#### [DATA RECORDS]
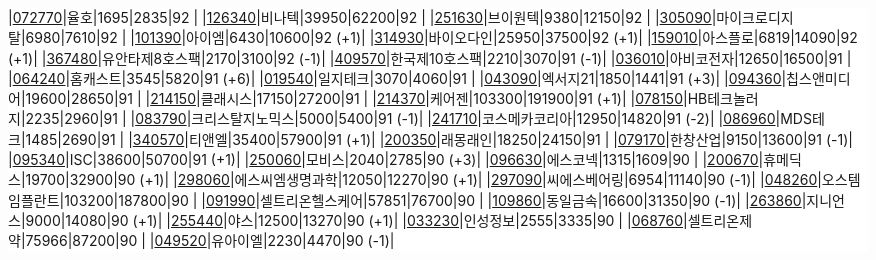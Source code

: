 |[072770](https://finance.daum.net/quotes/A072770)|율호|1695|2835|92 |
|[126340](https://finance.daum.net/quotes/A126340)|비나텍|39950|62200|92 |
|[251630](https://finance.daum.net/quotes/A251630)|브이원텍|9380|12150|92 |
|[305090](https://finance.daum.net/quotes/A305090)|마이크로디지탈|6980|7610|92 |
|[101390](https://finance.daum.net/quotes/A101390)|아이엠|6430|10600|92 (+1)|
|[314930](https://finance.daum.net/quotes/A314930)|바이오다인|25950|37500|92 (+1)|
|[159010](https://finance.daum.net/quotes/A159010)|아스플로|6819|14090|92 (+1)|
|[367480](https://finance.daum.net/quotes/A367480)|유안타제8호스팩|2170|3100|92 (-1)|
|[409570](https://finance.daum.net/quotes/A409570)|한국제10호스팩|2210|3070|91 (-1)|
|[036010](https://finance.daum.net/quotes/A036010)|아비코전자|12650|16500|91 |
|[064240](https://finance.daum.net/quotes/A064240)|홈캐스트|3545|5820|91 (+6)|
|[019540](https://finance.daum.net/quotes/A019540)|일지테크|3070|4060|91 |
|[043090](https://finance.daum.net/quotes/A043090)|엑서지21|1850|1441|91 (+3)|
|[094360](https://finance.daum.net/quotes/A094360)|칩스앤미디어|19600|28650|91 |
|[214150](https://finance.daum.net/quotes/A214150)|클래시스|17150|27200|91 |
|[214370](https://finance.daum.net/quotes/A214370)|케어젠|103300|191900|91 (+1)|
|[078150](https://finance.daum.net/quotes/A078150)|HB테크놀러지|2235|2960|91 |
|[083790](https://finance.daum.net/quotes/A083790)|크리스탈지노믹스|5000|5400|91 (-1)|
|[241710](https://finance.daum.net/quotes/A241710)|코스메카코리아|12950|14820|91 (-2)|
|[086960](https://finance.daum.net/quotes/A086960)|MDS테크|1485|2690|91 |
|[340570](https://finance.daum.net/quotes/A340570)|티앤엘|35400|57900|91 (+1)|
|[200350](https://finance.daum.net/quotes/A200350)|래몽래인|18250|24150|91 |
|[079170](https://finance.daum.net/quotes/A079170)|한창산업|9150|13600|91 (-1)|
|[095340](https://finance.daum.net/quotes/A095340)|ISC|38600|50700|91 (+1)|
|[250060](https://finance.daum.net/quotes/A250060)|모비스|2040|2785|90 (+3)|
|[096630](https://finance.daum.net/quotes/A096630)|에스코넥|1315|1609|90 |
|[200670](https://finance.daum.net/quotes/A200670)|휴메딕스|19700|32900|90 (+1)|
|[298060](https://finance.daum.net/quotes/A298060)|에스씨엠생명과학|12050|12270|90 (+1)|
|[297090](https://finance.daum.net/quotes/A297090)|씨에스베어링|6954|11140|90 (-1)|
|[048260](https://finance.daum.net/quotes/A048260)|오스템임플란트|103200|187800|90 |
|[091990](https://finance.daum.net/quotes/A091990)|셀트리온헬스케어|57851|76700|90 |
|[109860](https://finance.daum.net/quotes/A109860)|동일금속|16600|31350|90 (-1)|
|[263860](https://finance.daum.net/quotes/A263860)|지니언스|9000|14080|90 (+1)|
|[255440](https://finance.daum.net/quotes/A255440)|야스|12500|13270|90 (+1)|
|[033230](https://finance.daum.net/quotes/A033230)|인성정보|2555|3335|90 |
|[068760](https://finance.daum.net/quotes/A068760)|셀트리온제약|75966|87200|90 |
|[049520](https://finance.daum.net/quotes/A049520)|유아이엘|2230|4470|90 (-1)|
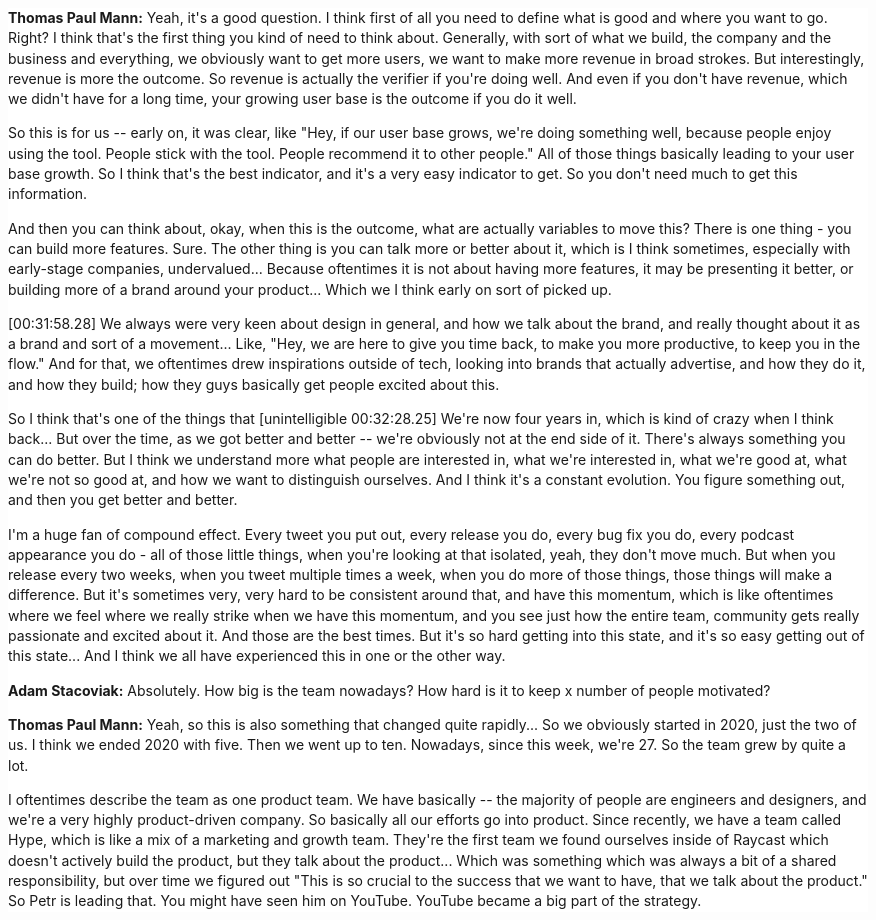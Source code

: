 **Thomas Paul Mann:** Yeah, it's a good question. I think first of all you need to define what is good and where you want to go. Right? I think that's the first thing you kind of need to think about. Generally, with sort of what we build, the company and the business and everything, we obviously want to get more users, we want to make more revenue in broad strokes. But interestingly, revenue is more the outcome. So revenue is actually the verifier if you're doing well. And even if you don't have revenue, which we didn't have for a long time, your growing user base is the outcome if you do it well.

So this is for us -- early on, it was clear, like "Hey, if our user base grows, we're doing something well, because people enjoy using the tool. People stick with the tool. People recommend it to other people." All of those things basically leading to your user base growth. So I think that's the best indicator, and it's a very easy indicator to get. So you don't need much to get this information.

And then you can think about, okay, when this is the outcome, what are actually variables to move this? There is one thing - you can build more features. Sure. The other thing is you can talk more or better about it, which is I think sometimes, especially with early-stage companies, undervalued... Because oftentimes it is not about having more features, it may be presenting it better, or building more of a brand around your product... Which we I think early on sort of picked up.

\[00:31:58.28\] We always were very keen about design in general, and how we talk about the brand, and really thought about it as a brand and sort of a movement... Like, "Hey, we are here to give you time back, to make you more productive, to keep you in the flow." And for that, we oftentimes drew inspirations outside of tech, looking into brands that actually advertise, and how they do it, and how they build; how they guys basically get people excited about this.

So I think that's one of the things that \[unintelligible 00:32:28.25\] We're now four years in, which is kind of crazy when I think back... But over the time, as we got better and better -- we're obviously not at the end side of it. There's always something you can do better. But I think we understand more what people are interested in, what we're interested in, what we're good at, what we're not so good at, and how we want to distinguish ourselves. And I think it's a constant evolution. You figure something out, and then you get better and better.

I'm a huge fan of compound effect. Every tweet you put out, every release you do, every bug fix you do, every podcast appearance you do - all of those little things, when you're looking at that isolated, yeah, they don't move much. But when you release every two weeks, when you tweet multiple times a week, when you do more of those things, those things will make a difference. But it's sometimes very, very hard to be consistent around that, and have this momentum, which is like oftentimes where we feel where we really strike when we have this momentum, and you see just how the entire team, community gets really passionate and excited about it. And those are the best times. But it's so hard getting into this state, and it's so easy getting out of this state... And I think we all have experienced this in one or the other way.

**Adam Stacoviak:** Absolutely. How big is the team nowadays? How hard is it to keep x number of people motivated?

**Thomas Paul Mann:** Yeah, so this is also something that changed quite rapidly... So we obviously started in 2020, just the two of us. I think we ended 2020 with five. Then we went up to ten. Nowadays, since this week, we're 27. So the team grew by quite a lot.

I oftentimes describe the team as one product team. We have basically -- the majority of people are engineers and designers, and we're a very highly product-driven company. So basically all our efforts go into product. Since recently, we have a team called Hype, which is like a mix of a marketing and growth team. They're the first team we found ourselves inside of Raycast which doesn't actively build the product, but they talk about the product... Which was something which was always a bit of a shared responsibility, but over time we figured out "This is so crucial to the success that we want to have, that we talk about the product." So Petr is leading that. You might have seen him on YouTube. YouTube became a big part of the strategy.
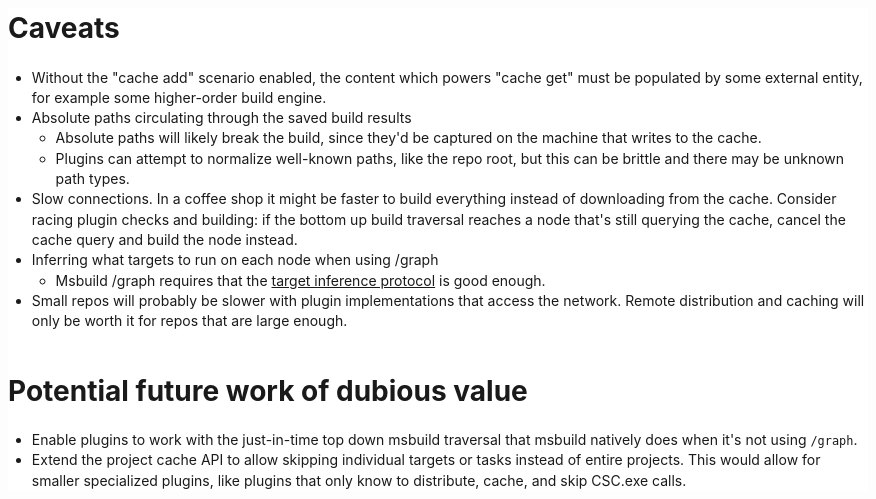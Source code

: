 # Caveats
- Without the "cache add" scenario enabled, the content which powers "cache get" must be populated by some external entity, for example some higher-order build engine.
- Absolute paths circulating through the saved build results
  - Absolute paths will likely break the build, since they'd be captured on the machine that writes to the cache.
  - Plugins can attempt to normalize well-known paths, like the repo root, but this can be brittle and there may be unknown path types.
- Slow connections. In a coffee shop it might be faster to build everything instead of downloading from the cache. Consider racing plugin checks and building: if the bottom up build traversal reaches a node that's still querying the cache, cancel the cache query and build the node instead.
- Inferring what targets to run on each node when using /graph
  - Msbuild /graph requires that the [target inference protocol](static-graph.md#inferring-which-targets-to-run-for-a-project-within-the-graph) is good enough.
- Small repos will probably be slower with plugin implementations that access the network. Remote distribution and caching will only be worth it for repos that are large enough.

# Potential future work of dubious value
- Enable plugins to work with the just-in-time top down msbuild traversal that msbuild natively does when it's not using `/graph`.
- Extend the project cache API to allow skipping individual targets or tasks instead of entire projects. This would allow for smaller specialized plugins, like plugins that only know to distribute, cache, and skip CSC.exe calls.
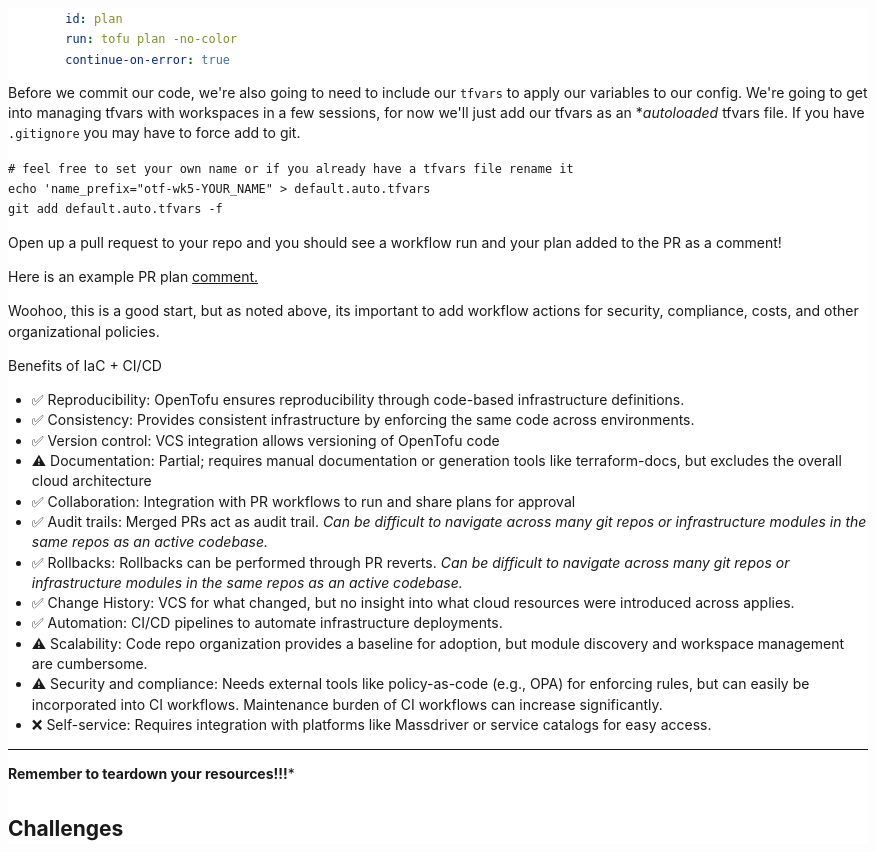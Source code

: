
 ```yaml
        id: plan
        run: tofu plan -no-color
        continue-on-error: true
```

Before we commit our code, we're also going to need to include our `tfvars` to apply our variables to our config. We're going to get into managing tfvars with workspaces in a few sessions, for now we'll just add our tfvars as an **autoloaded* tfvars file. If you have `.gitignore` you may have to force add to git.

```shell
# feel free to set your own name or if you already have a tfvars file rename it
echo 'name_prefix="otf-wk5-YOUR_NAME" > default.auto.tfvars
git add default.auto.tfvars -f
```

Open up a pull request to your repo and you should see a workflow run and your plan added to the PR as a comment!

Here is an example PR plan [comment.](https://github.com/massdriver-cloud/opentofu-foundations/pull/6#issuecomment-2430899531)

Woohoo, this is a good start, but as noted above, its important to add workflow actions for security, compliance, costs, and other organizational policies.

Benefits of IaC + CI/CD

- ✅ Reproducibility: OpenTofu ensures reproducibility through code-based infrastructure definitions.
- ✅ Consistency: Provides consistent infrastructure by enforcing the same code across environments.
- ✅ Version control: VCS integration allows versioning of OpenTofu code
- ⚠️ Documentation: Partial; requires manual documentation or generation tools like terraform-docs, but excludes the overall cloud architecture
- ✅ Collaboration: Integration with PR workflows to run and share plans for approval
- ✅ Audit trails: Merged PRs act as audit trail. _Can be difficult to navigate across many git repos or infrastructure modules in the same repos as an active codebase._
- ✅ Rollbacks: Rollbacks can be performed through PR reverts. _Can be difficult to navigate across many git repos or infrastructure modules in the same repos as an active codebase._
- ✅ Change History: VCS for what changed, but no insight into what cloud resources were introduced across applies.
- ✅ Automation: CI/CD pipelines to automate infrastructure deployments.
- ⚠️ Scalability: Code repo organization provides a baseline for adoption, but module discovery and workspace management are cumbersome.
- ⚠️ Security and compliance: Needs external tools like policy-as-code (e.g., OPA) for enforcing rules, but can easily be incorporated into CI workflows. Maintenance burden of CI workflows can increase significantly.
- ❌ Self-service: Requires integration with platforms like Massdriver or service catalogs for easy access.

---

**Remember to teardown your resources!!!***

## Challenges
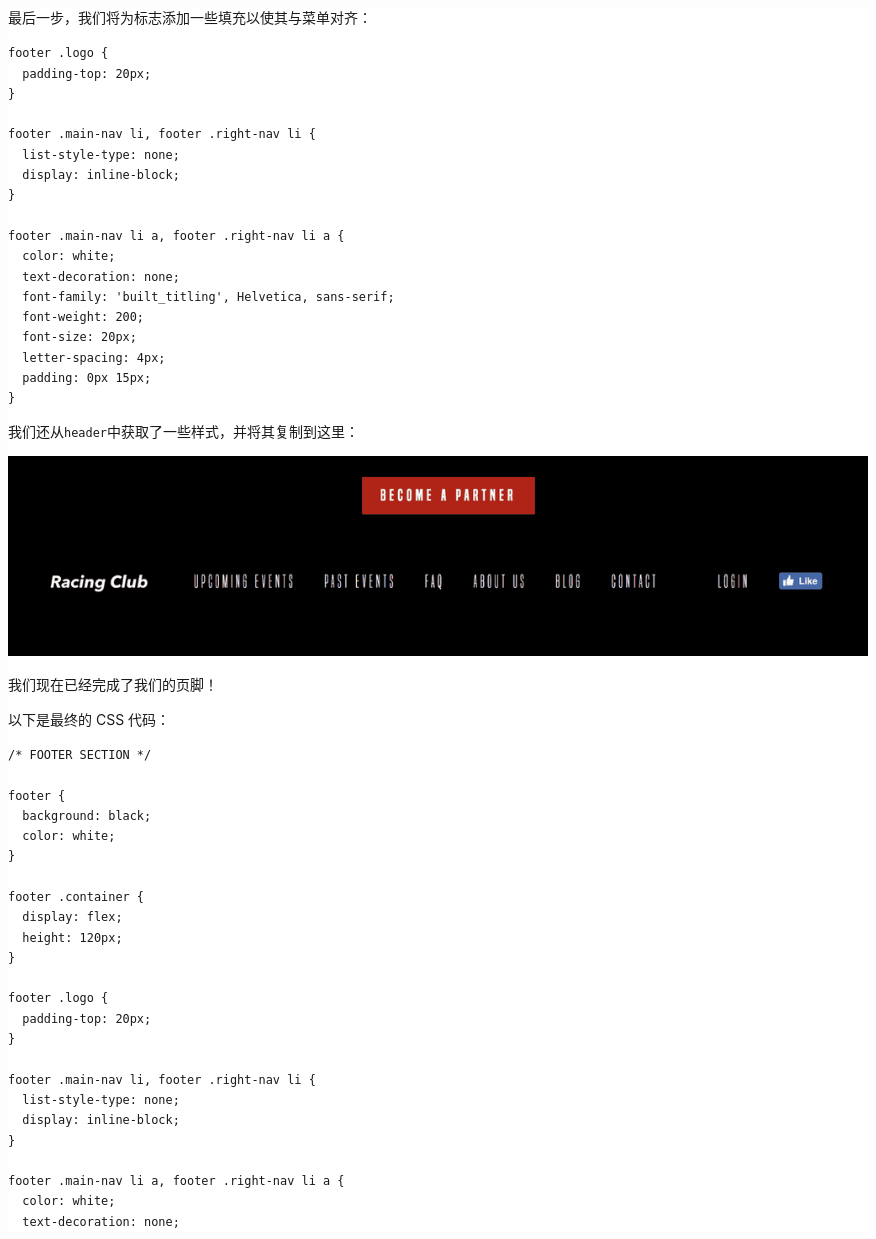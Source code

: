最后一步，我们将为标志添加一些填充以使其与菜单对齐：

```html
footer .logo {
  padding-top: 20px;
}

footer .main-nav li, footer .right-nav li {
  list-style-type: none;
  display: inline-block;
}

footer .main-nav li a, footer .right-nav li a {
  color: white;
  text-decoration: none;
  font-family: 'built_titling', Helvetica, sans-serif;
  font-weight: 200;
  font-size: 20px;
  letter-spacing: 4px;
  padding: 0px 15px;
}
```

我们还从`header`中获取了一些样式，并将其复制到这里：

![](img/d49c8bbc-ac34-49c2-8bb0-5092d4b47df9.png)

我们现在已经完成了我们的页脚！

以下是最终的 CSS 代码：

```html
/* FOOTER SECTION */

footer {
  background: black;
  color: white;
}

footer .container {
  display: flex;
  height: 120px;
}

footer .logo {
  padding-top: 20px;
}

footer .main-nav li, footer .right-nav li {
  list-style-type: none;
  display: inline-block;
}

footer .main-nav li a, footer .right-nav li a {
  color: white;
  text-decoration: none;
```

#### [TASK GOAL]
If a line in the listing holds the word "everything", copy it out.

#### [WRITTEN RESPONSE]
: **Thomas Paul Mann:** Yeah, it's a good question. I think first of all you need to define what is good and where you want to go. Right? I think that's the first thing you kind of need to think about. Generally, with sort of what we build, the company and the business and everything, we obviously want to get more users, we want to make more revenue in broad strokes. But interestingly, revenue is more the outcome. So revenue is actually the verifier if you're doing well. And even if you don't have revenue, which we didn't have for a long time, your growing user base is the outcome if you do it well.
- Slow connections. In a coffee shop it might be faster to build everything instead of downloading from the cache. Consider racing plugin checks and building: if the bottom up build traversal reaches a node that's still querying the cache, cancel the cache query and build the node instead.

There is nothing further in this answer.